__Exercise details__. How many lines of the records below contain the word "tabularx"? Answer with the number alone.

__Provided material__.
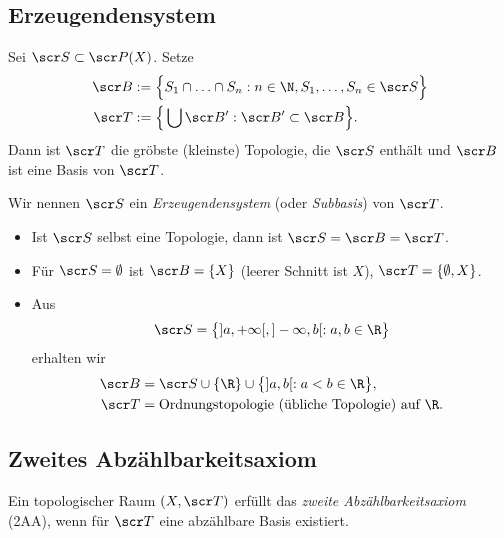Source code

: \subsection{Erzeugendensystem}

\begin{st}[Erzeugendensystem]
	Sei $\scr S \subset \scr P(X)$.
	Setze
	\begin{align*}
		\scr B &:= \Big\{ S_1 \cap \dotsc \cap S_n : n \in \N, S_1, \dotsc, S_n \in \scr S \Big\} \\
		\scr T &:= \Big\{ \bigcup \scr B' : \scr B' \subset \scr B \Big\}.
	\end{align*}
	Dann ist $\scr T$ die gröbste (kleinste) Topologie, die $\scr S$ enthält und $\scr B$ ist eine Basis von $\scr T$.

	Wir nennen $\scr S$ ein \emph{Erzeugendensystem} (oder \emph{Subbasis}) von $\scr T$.
\end{st}

\begin{ex}
	\begin{itemize}
		\item
			Ist $\scr S$ selbst eine Topologie, dann ist $\scr S = \scr B = \scr T$.
		\item
			Für $\scr S = \emptyset$ ist $\scr B = \{X\}$ (leerer Schnitt ist $X$), $\scr T = \{\emptyset, X \}$.
		\item
			Aus
			\[
				\scr S = \big\{ ]a,+\infty[, ]-\infty, b[ : a,b \in \R \big\}
			\]
			erhalten wir
			\begin{align*}
				\scr B &= \scr S \cup \{\R \}  \cup \big\{ ]a,b[ : a < b \in \R \big\}, \\
				\scr T &= \text{Ordnungstopologie (übliche Topologie) auf $\R$}.
			\end{align*}
	\end{itemize}
\end{ex}

\subsection{Zweites Abzählbarkeitsaxiom}

\begin{df} \label{df:second_axiom_of_countability}
	Ein topologischer Raum $(X, \scr T)$ erfüllt das \emph{zweite Abzählbarkeitsaxiom} (2AA), wenn für $\scr T$ eine abzählbare Basis existiert.
\end{df}

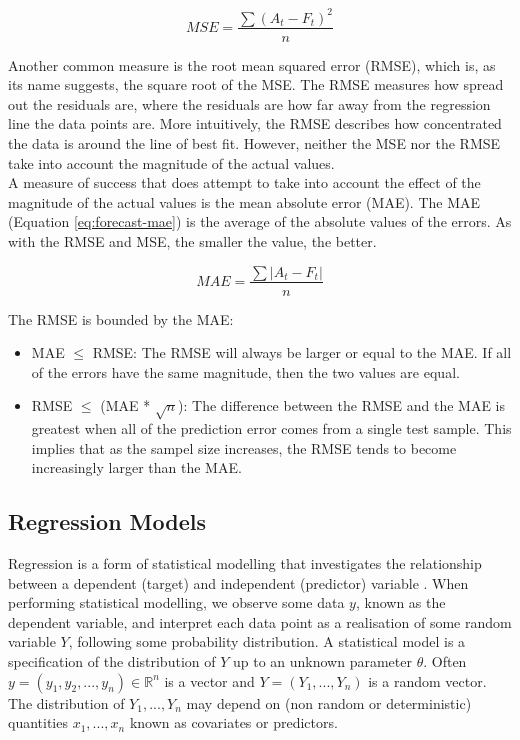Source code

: \begin{equation}
\label{eq:forecast-mse}
    MSE = \frac{\sum(A_t-F_t)^2}{n}
\end{equation}

Another common measure is the root mean squared error (RMSE), which is, as its name suggests, the square root of the MSE. The RMSE measures how spread out the residuals are, where the residuals are how far away from the regression line the data points are. More intuitively, the RMSE describes how concentrated the data is around the line of best fit. However, neither the MSE nor the RMSE take into account the magnitude of the actual values. \\

A measure of success that does attempt to take into account the effect of the magnitude of the actual values is the mean absolute error (MAE). The MAE (Equation \ref{eq:forecast-mae}) is the average of the absolute values of the errors. As with the RMSE and MSE, the smaller the value, the better.

\begin{equation}
\label{eq:forecast-mae}
    MAE = \frac{\sum|A_t-F_t|}{n}
\end{equation}

The RMSE is bounded by the MAE:

\begin{itemize}
    \item MAE $\leq$ RMSE: The RMSE will always be larger or equal to the MAE. If all of the errors have the same magnitude, then the two values are equal.
    \item RMSE $\leq$ (MAE * $\sqrt{n}$): The difference between the RMSE and the MAE is greatest when all of the prediction error comes from a single test sample. This implies that as the sampel size increases, the RMSE tends to become increasingly larger than the MAE. 
\end{itemize}

\subsection{Regression Models}
\label{section:regression-models-research}

Regression is a form of statistical modelling that investigates the relationship between a dependent (target) and independent (predictor) variable \cite{regression-techniques}. When performing statistical modelling, we observe some data $y$, known as the dependent variable, and interpret each data point as a realisation of some random variable $Y$, following some probability distribution. A statistical model is a specification of the distribution of $Y$ up to an unknown parameter $\theta$. Often $y = (y_1, y_2, ..., y_n) \in \mathbb{R} ^ n$ is a vector and $Y = (Y_1, ..., Y_n)$ is a random vector. The distribution of $Y_1, ..., Y_n$ may depend on (non random or deterministic) quantities $x_1, ..., x_n$ known as covariates or predictors. \\

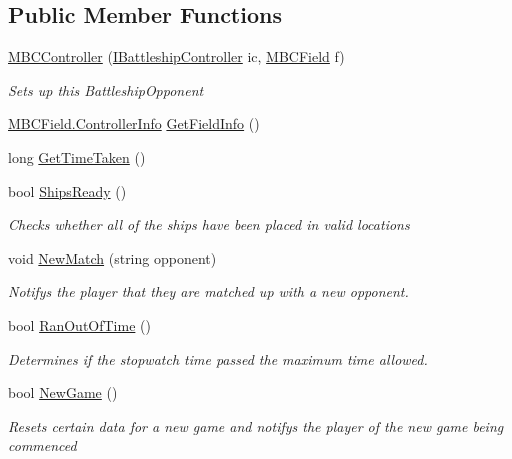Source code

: \subsection*{Public Member Functions}
\begin{DoxyCompactItemize}
\item 
\hyperlink{class_m_b_c_1_1_core_1_1_m_b_c_controller_afb994412d4f068a7d26fa1c93674eb46}{M\-B\-C\-Controller} (\hyperlink{interface_m_b_c_1_1_core_1_1_i_battleship_controller}{I\-Battleship\-Controller} ic, \hyperlink{class_m_b_c_1_1_core_1_1_m_b_c_field}{M\-B\-C\-Field} f)
\begin{DoxyCompactList}\small\item\em Sets up this Battleship\-Opponent\end{DoxyCompactList}\item 
\hyperlink{class_m_b_c_1_1_core_1_1_m_b_c_field_1_1_controller_info}{M\-B\-C\-Field.\-Controller\-Info} \hyperlink{class_m_b_c_1_1_core_1_1_m_b_c_controller_acb3ab8129350253c05ddec78453667b9}{Get\-Field\-Info} ()
\item 
long \hyperlink{class_m_b_c_1_1_core_1_1_m_b_c_controller_a1bece04a38c242df2f13a98185d4c1ec}{Get\-Time\-Taken} ()
\item 
bool \hyperlink{class_m_b_c_1_1_core_1_1_m_b_c_controller_a1fe68669f6933ec1c986ef6ed655a86e}{Ships\-Ready} ()
\begin{DoxyCompactList}\small\item\em Checks whether all of the ships have been placed in valid locations\end{DoxyCompactList}\item 
void \hyperlink{class_m_b_c_1_1_core_1_1_m_b_c_controller_a938b439be5423a1ac4d51df18e5e9448}{New\-Match} (string opponent)
\begin{DoxyCompactList}\small\item\em Notifys the player that they are matched up with a new opponent.\end{DoxyCompactList}\item 
bool \hyperlink{class_m_b_c_1_1_core_1_1_m_b_c_controller_a7f2a2b16b2b36da62f9d2fb92f5fe83d}{Ran\-Out\-Of\-Time} ()
\begin{DoxyCompactList}\small\item\em Determines if the stopwatch time passed the maximum time allowed.\end{DoxyCompactList}\item 
bool \hyperlink{class_m_b_c_1_1_core_1_1_m_b_c_controller_aa0f339c6241f0cb313f6288985138494}{New\-Game} ()
\begin{DoxyCompactList}\small\item\em Resets certain data for a new game and notifys the player of the new game being commenced\end{DoxyCompactList}\item 

\end{DoxyCompactItemize}
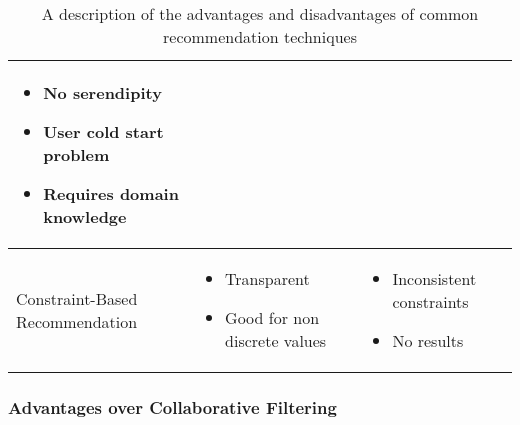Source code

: \begin{table}
\begin{center}
\begin{tabularx}{\columnwidth}{X|X|X}
\begin{itemize}[noitemsep,topsep=0pt,parsep=0pt,partopsep=0pt, leftmargin=3.5mm]
                    \item No serendipity
                    \item User cold start problem
                    \item Requires domain knowledge
                \end{itemize} \\
            \hline
            Constraint-Based Recommendation 
            &   \begin{itemize}[noitemsep,topsep=0pt,parsep=0pt,partopsep=0pt, leftmargin=3.5mm]
                    \item Transparent
                    \item Good for non discrete values
                \end{itemize}
            &   \begin{itemize}[noitemsep,topsep=0pt,parsep=0pt,partopsep=0pt, leftmargin=3.5mm]
                    \item Inconsistent constraints
                    \item No results
                \end{itemize} \\ 
        \end{tabularx}
        \caption{A description of the advantages and disadvantages of common recommendation techniques \cite{richthammerSituationAwarenessRecommender2018, shokeenStudyFeaturesSocial2019,hahslerRecommenderlabFrameworkDeveloping2015, aminiDiscoveringImpactKnowledge2011, suSurveyCollaborativeFiltering2009}}
        \label{tab:Foundations:RecommenderComparison}
    \end{center}
\end{table}

\subsubsection{Advantages over Collaborative Filtering}

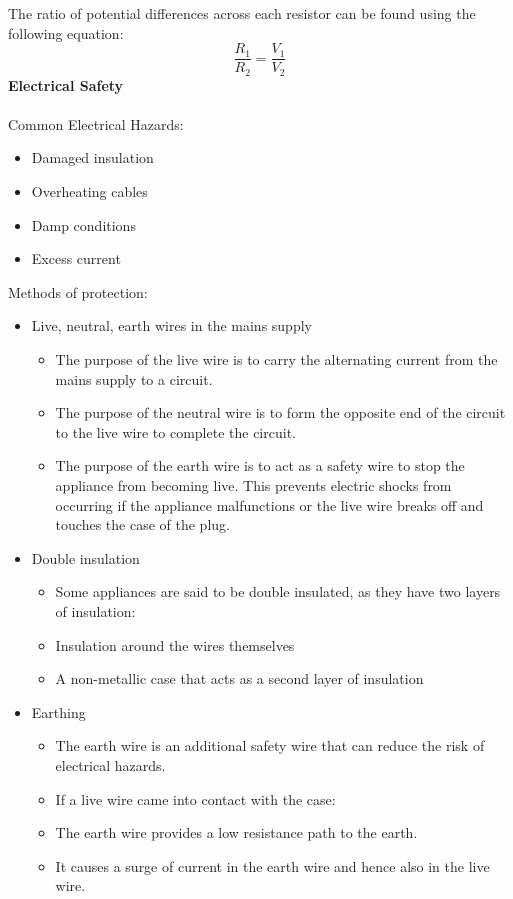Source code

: \documentclass[a4paper,12pt]{article}
\begin{document}
The ratio of potential differences across each resistor can be found using the following equation:
\[\frac{R_1}{R_2}=\frac{V_1}{V_2}\]
\textbf{Electrical Safety}\\\\
Common Electrical Hazards:
\begin{itemize}
    \item Damaged insulation
    \item Overheating cables
    \item Damp conditions
    \item Excess current
\end{itemize}
Methods of protection:
\begin{itemize}
    \item Live, neutral, earth wires in the mains supply
    \begin{itemize}
        \item The purpose of the live wire is to carry the alternating current from the mains supply to a circuit.
        \item The purpose of the neutral wire is to form the opposite end of the circuit to the live wire to complete the circuit.
        \item The purpose of the earth wire is to act as a safety wire to stop the appliance from becoming live. This prevents electric shocks from occurring if the appliance malfunctions or the live wire breaks off and touches the case of the plug.
    \end{itemize}
    \item Double insulation
    \begin{itemize}
        \item Some appliances are said to be double insulated, as they have two layers of insulation:
        \item Insulation around the wires themselves
        \item A non-metallic case that acts as a second layer of insulation
    \end{itemize}
    \item Earthing
    \begin{itemize}
        \item The earth wire is an additional safety wire that can reduce the risk of electrical hazards.
        \item If a live wire came into contact with the case:
        \item The earth wire provides a low resistance path to the earth.
        \item It causes a surge of current in the earth wire and hence also in the live wire.

\end{itemize}
\end{itemize}
\end{document}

__Expected answer__. 2